**Document images with source code**
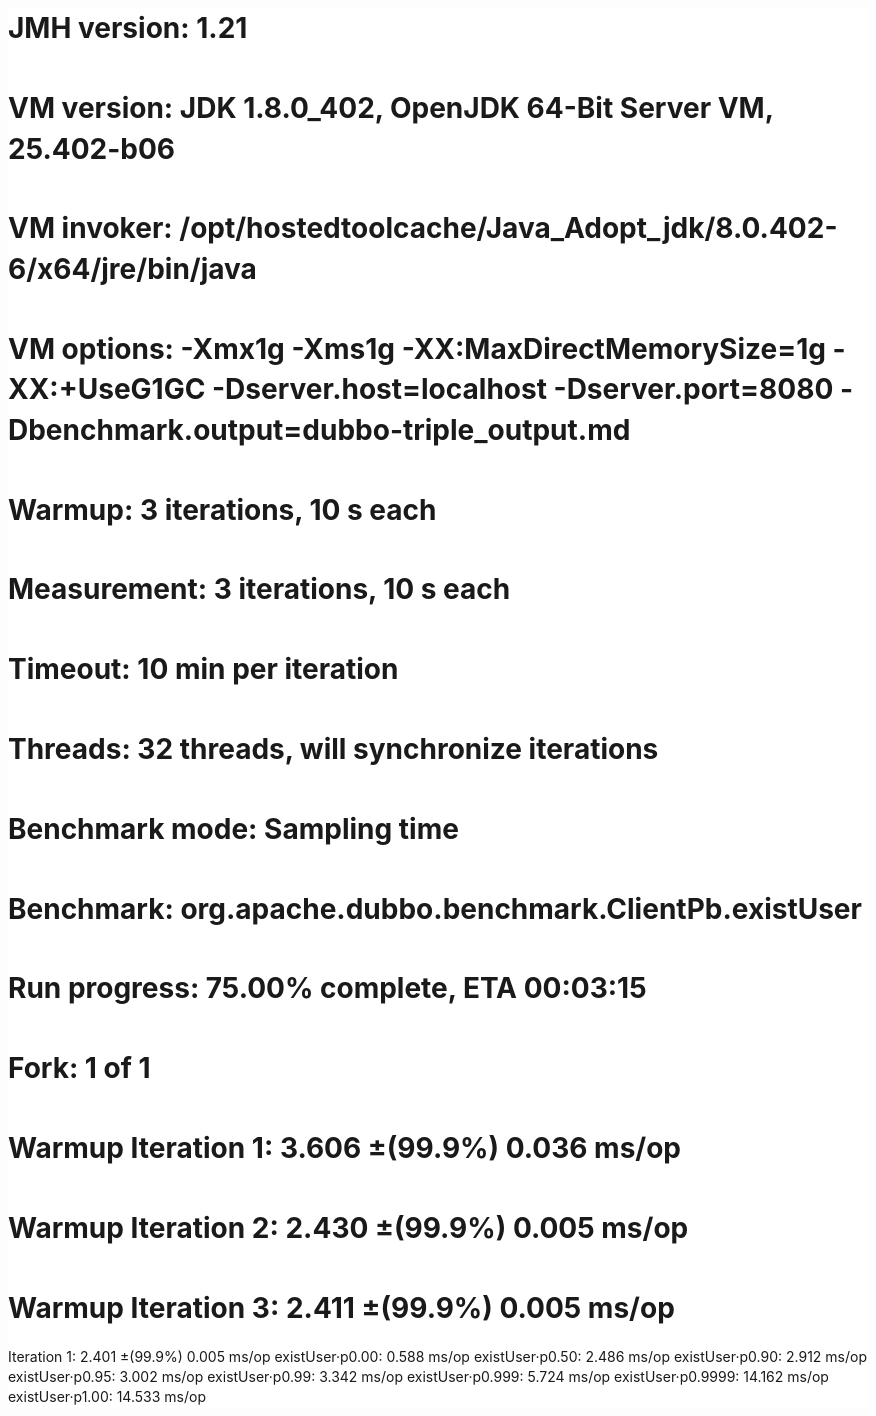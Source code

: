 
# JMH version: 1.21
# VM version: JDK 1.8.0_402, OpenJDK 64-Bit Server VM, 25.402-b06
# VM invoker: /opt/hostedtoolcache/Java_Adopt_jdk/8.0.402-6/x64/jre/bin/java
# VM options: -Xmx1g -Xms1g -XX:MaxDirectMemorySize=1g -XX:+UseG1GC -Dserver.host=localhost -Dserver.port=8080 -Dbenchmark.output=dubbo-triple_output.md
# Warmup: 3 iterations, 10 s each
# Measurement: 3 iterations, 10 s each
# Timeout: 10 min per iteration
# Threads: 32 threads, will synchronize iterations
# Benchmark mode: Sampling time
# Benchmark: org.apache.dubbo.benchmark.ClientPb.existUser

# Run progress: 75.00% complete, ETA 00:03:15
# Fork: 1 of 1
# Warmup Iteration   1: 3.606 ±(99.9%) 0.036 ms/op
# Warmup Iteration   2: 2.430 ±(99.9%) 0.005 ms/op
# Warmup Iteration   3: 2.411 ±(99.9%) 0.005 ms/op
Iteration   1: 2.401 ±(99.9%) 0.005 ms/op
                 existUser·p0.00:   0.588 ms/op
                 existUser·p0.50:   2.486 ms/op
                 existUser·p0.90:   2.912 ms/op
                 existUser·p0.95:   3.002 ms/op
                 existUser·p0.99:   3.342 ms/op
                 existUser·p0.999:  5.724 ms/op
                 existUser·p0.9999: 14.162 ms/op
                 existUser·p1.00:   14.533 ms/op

**TO DO**
Set out exactly the lines from the one bearing "# Run progress: 75.00% complete, ETA 00:03:15" through the end of the data, including both ends and omitting all others.

**ANSWER TO THE EXERCISE**
# Run progress: 75.00% complete, ETA 00:03:15
# Fork: 1 of 1
# Warmup Iteration   1: 3.606 ±(99.9%) 0.036 ms/op
# Warmup Iteration   2: 2.430 ±(99.9%) 0.005 ms/op
# Warmup Iteration   3: 2.411 ±(99.9%) 0.005 ms/op
Iteration   1: 2.401 ±(99.9%) 0.005 ms/op
                 existUser·p0.00:   0.588 ms/op
                 existUser·p0.50:   2.486 ms/op
                 existUser·p0.90:   2.912 ms/op
                 existUser·p0.95:   3.002 ms/op
                 existUser·p0.99:   3.342 ms/op
                 existUser·p0.999:  5.724 ms/op
                 existUser·p0.9999: 14.162 ms/op
                 existUser·p1.00:   14.533 ms/op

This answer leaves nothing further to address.